The Salmon Brook Historical Society will share in Granby’s Juneteenth celebration with information about Black residents who lived here as early as the 1700s.

Sponsored by Granby Racial Reconciliation, The Granby Juneteenth celebration at Salmon Brook Park is on Saturday, June 18 from 3–8:30 p.m. Now a National Holiday, Juneteenth, “Freedom Day,” marks the final ending of slavery on June 19, 1865. Union soldiers brought the news of freedom to Galveston, Texas residents two years after Lincoln’s proclamation in 1863. Juneteenth became a state holiday in Texas in 1980. The holiday also honors the culture and achievement of African Americans.

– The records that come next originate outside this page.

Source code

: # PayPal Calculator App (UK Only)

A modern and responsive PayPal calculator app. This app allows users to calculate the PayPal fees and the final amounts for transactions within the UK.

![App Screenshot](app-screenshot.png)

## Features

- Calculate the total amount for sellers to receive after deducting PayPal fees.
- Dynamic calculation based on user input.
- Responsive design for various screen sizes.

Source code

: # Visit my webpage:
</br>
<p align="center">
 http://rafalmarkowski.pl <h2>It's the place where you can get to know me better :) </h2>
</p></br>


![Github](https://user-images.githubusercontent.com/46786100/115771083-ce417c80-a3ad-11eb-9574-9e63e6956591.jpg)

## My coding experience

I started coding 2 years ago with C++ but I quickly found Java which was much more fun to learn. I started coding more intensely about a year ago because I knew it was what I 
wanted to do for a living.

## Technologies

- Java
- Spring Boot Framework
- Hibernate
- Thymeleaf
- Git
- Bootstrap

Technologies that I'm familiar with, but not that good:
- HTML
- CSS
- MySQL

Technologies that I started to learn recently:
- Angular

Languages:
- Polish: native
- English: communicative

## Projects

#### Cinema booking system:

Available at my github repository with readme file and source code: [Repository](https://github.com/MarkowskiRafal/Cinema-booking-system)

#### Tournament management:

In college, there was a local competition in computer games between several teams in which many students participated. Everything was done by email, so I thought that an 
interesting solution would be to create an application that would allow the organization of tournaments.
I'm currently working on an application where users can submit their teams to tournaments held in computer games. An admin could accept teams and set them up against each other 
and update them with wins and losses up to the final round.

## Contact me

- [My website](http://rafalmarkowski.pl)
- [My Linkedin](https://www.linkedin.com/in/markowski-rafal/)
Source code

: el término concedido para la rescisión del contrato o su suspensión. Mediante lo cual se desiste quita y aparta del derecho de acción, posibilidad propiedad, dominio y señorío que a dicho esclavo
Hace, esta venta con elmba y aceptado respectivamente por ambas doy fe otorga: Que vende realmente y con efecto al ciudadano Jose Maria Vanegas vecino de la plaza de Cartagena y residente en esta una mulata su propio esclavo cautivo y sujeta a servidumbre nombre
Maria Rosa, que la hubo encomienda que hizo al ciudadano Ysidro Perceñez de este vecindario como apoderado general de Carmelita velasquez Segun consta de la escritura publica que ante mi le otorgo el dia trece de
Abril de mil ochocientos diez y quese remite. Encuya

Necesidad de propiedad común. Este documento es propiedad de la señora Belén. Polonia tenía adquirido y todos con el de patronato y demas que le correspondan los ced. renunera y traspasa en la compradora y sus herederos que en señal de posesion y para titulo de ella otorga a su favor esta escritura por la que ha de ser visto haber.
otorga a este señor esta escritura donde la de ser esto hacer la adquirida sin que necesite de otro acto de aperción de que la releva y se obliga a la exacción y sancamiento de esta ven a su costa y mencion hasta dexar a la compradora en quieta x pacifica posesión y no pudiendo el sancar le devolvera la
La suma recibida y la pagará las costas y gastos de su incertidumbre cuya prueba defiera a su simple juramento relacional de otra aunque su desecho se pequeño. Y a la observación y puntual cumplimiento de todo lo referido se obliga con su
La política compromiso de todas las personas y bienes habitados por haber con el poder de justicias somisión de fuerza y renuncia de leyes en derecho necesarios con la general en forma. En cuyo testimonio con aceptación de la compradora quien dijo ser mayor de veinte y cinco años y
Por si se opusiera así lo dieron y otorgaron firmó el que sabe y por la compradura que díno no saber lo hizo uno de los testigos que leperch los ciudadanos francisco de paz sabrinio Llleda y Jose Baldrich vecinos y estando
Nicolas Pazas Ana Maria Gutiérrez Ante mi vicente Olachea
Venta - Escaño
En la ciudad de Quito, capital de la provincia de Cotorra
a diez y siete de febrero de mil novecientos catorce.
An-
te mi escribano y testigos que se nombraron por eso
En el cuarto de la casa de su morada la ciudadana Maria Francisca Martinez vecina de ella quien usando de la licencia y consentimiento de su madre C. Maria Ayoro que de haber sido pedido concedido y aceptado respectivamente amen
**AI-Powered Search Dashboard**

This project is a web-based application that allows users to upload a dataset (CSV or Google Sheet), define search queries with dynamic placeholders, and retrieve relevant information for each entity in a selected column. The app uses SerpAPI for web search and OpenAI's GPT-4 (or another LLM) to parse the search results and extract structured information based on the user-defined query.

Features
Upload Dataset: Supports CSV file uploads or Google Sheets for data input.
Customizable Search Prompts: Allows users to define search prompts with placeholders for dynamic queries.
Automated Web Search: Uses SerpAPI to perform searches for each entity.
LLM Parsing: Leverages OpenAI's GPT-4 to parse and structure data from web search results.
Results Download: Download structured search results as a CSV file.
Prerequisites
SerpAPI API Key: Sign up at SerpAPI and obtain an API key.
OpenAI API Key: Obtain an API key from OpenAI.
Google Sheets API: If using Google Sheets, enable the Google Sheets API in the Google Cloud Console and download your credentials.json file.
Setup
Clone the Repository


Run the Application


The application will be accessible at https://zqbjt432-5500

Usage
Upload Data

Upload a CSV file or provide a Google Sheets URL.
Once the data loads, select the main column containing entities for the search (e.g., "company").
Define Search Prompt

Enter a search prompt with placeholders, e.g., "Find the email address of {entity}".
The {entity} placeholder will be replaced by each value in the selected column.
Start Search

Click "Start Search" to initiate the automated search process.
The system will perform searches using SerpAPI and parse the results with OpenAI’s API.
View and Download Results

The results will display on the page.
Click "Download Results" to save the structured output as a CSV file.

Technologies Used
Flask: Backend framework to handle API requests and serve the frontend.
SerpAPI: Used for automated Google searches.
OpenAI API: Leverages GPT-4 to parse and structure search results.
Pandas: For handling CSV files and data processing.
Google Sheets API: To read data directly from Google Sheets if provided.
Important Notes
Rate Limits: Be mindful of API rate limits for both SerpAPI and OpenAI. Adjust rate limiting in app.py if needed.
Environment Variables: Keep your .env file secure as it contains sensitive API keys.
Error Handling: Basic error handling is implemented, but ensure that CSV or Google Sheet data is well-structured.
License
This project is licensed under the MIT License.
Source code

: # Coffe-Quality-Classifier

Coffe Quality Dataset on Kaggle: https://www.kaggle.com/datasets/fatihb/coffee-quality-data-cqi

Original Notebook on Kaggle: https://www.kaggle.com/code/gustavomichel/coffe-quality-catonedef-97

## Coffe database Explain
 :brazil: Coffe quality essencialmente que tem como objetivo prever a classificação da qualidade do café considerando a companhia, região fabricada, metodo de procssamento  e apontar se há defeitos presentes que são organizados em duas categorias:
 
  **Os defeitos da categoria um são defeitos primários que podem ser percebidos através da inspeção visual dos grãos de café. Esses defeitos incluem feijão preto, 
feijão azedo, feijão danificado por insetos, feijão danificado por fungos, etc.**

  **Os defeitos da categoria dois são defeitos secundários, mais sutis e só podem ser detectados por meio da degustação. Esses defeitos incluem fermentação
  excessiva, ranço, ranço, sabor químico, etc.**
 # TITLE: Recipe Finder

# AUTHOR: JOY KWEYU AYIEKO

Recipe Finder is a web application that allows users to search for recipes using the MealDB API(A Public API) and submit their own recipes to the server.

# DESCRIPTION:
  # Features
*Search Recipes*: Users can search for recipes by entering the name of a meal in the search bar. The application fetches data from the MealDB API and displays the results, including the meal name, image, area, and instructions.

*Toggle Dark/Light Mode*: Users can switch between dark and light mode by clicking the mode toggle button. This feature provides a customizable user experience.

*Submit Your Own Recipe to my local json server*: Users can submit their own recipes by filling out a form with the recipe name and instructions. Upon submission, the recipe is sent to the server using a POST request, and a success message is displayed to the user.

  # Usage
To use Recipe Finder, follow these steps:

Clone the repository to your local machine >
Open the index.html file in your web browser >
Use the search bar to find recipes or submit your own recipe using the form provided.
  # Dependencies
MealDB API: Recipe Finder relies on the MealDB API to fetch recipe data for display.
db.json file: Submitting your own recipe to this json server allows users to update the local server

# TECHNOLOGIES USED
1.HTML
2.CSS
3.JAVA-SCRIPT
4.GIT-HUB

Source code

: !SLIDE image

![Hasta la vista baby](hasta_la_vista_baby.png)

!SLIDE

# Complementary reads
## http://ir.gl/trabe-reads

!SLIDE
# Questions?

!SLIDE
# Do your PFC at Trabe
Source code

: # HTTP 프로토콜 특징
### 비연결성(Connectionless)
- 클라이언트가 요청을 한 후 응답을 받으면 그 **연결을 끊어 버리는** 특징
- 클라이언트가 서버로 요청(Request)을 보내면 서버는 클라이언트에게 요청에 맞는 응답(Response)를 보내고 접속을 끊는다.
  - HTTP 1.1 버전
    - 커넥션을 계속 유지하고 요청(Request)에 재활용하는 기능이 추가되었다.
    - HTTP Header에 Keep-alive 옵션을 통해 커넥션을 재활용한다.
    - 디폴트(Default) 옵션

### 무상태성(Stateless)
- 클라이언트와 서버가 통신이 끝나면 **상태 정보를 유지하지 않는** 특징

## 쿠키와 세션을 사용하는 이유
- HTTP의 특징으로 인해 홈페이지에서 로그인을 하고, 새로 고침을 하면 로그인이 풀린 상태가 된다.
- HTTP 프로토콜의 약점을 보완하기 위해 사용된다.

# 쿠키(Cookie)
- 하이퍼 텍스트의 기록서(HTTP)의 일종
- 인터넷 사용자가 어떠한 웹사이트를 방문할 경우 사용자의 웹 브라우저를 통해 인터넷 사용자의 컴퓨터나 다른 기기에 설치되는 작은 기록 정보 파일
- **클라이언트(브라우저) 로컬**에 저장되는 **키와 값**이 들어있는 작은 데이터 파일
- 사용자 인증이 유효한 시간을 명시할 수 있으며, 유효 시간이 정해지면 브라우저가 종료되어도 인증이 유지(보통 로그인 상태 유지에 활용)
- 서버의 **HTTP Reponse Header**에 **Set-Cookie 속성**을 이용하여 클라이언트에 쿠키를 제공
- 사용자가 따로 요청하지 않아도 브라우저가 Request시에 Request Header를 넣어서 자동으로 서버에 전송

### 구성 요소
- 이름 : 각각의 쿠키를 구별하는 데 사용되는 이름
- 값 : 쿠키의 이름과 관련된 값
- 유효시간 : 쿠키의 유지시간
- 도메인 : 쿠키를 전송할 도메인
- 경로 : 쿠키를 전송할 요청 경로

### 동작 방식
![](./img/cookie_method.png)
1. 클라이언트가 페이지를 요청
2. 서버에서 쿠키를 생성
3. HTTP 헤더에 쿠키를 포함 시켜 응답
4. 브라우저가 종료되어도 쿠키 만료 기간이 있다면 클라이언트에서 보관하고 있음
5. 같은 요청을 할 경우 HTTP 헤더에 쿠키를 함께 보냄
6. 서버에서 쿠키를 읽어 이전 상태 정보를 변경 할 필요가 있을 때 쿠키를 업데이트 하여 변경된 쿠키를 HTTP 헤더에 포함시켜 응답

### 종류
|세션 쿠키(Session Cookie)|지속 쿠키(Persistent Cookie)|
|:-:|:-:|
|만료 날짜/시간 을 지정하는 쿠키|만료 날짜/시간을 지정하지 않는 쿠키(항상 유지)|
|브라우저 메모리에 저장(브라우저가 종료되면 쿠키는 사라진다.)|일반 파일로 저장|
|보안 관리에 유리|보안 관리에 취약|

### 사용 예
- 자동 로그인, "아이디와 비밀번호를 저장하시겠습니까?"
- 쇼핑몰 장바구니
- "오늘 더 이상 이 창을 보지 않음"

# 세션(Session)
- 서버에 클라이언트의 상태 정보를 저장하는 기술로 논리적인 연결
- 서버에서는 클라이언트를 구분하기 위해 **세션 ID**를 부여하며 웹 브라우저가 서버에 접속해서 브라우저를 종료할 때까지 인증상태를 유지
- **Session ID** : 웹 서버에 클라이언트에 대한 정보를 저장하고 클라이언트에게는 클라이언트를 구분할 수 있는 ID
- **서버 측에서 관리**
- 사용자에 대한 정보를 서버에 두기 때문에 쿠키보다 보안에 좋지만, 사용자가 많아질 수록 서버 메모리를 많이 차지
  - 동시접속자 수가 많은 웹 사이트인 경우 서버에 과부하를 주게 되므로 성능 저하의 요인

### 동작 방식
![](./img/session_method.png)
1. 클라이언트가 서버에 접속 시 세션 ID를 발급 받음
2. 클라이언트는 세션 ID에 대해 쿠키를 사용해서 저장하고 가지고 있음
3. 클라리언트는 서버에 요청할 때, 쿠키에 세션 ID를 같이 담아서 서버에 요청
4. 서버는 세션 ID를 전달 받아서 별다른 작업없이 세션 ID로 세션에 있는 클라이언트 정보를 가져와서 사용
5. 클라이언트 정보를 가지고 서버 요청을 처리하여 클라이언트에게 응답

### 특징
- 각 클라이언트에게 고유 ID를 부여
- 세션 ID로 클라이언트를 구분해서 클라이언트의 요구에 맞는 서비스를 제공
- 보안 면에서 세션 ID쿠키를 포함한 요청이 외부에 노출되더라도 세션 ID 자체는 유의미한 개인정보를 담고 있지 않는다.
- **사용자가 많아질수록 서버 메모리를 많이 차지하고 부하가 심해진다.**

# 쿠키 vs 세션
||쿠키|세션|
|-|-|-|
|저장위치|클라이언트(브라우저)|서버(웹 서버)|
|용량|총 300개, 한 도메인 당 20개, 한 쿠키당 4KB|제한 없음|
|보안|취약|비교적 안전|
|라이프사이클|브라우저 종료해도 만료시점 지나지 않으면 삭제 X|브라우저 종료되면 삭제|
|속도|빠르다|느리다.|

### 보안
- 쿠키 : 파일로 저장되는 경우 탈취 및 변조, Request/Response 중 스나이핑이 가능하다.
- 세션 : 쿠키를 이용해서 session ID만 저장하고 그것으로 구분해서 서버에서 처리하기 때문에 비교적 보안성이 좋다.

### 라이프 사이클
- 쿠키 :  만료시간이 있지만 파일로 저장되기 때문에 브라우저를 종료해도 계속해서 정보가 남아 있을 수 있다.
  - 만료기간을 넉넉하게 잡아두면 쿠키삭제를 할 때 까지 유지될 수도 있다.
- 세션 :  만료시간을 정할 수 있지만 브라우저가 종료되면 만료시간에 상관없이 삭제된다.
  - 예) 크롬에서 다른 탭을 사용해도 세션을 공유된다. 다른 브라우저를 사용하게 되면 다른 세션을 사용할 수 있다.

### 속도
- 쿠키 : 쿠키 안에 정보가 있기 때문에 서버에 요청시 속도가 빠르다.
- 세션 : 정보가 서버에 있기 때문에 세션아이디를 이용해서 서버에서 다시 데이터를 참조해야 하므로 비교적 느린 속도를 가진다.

SBHS will display six signs with QR codes that will direct people to the SBHS website for more information about Granby’s past. Black men from Granby served in the French and Indian War. Many served in the Revolutionary War and more than 11 with ties to Granby served in the Civil War.

There is information about the Wallis family from 1753, and the Elkey clan who lived in the Granby area from the first mention in 1794. There is the tale of the Percy family and its tangled relationship with their owners, the Pettibones. And a bit later, Emily Clemons Pierson, a white abolitionist writer who was born and grew up on what is now Lost Acres Orchard, wrote a novel about a runaway slave that was published about four months before Harriet Beecher Stowe’s blockbuster novel Uncle Tom’s Cabin.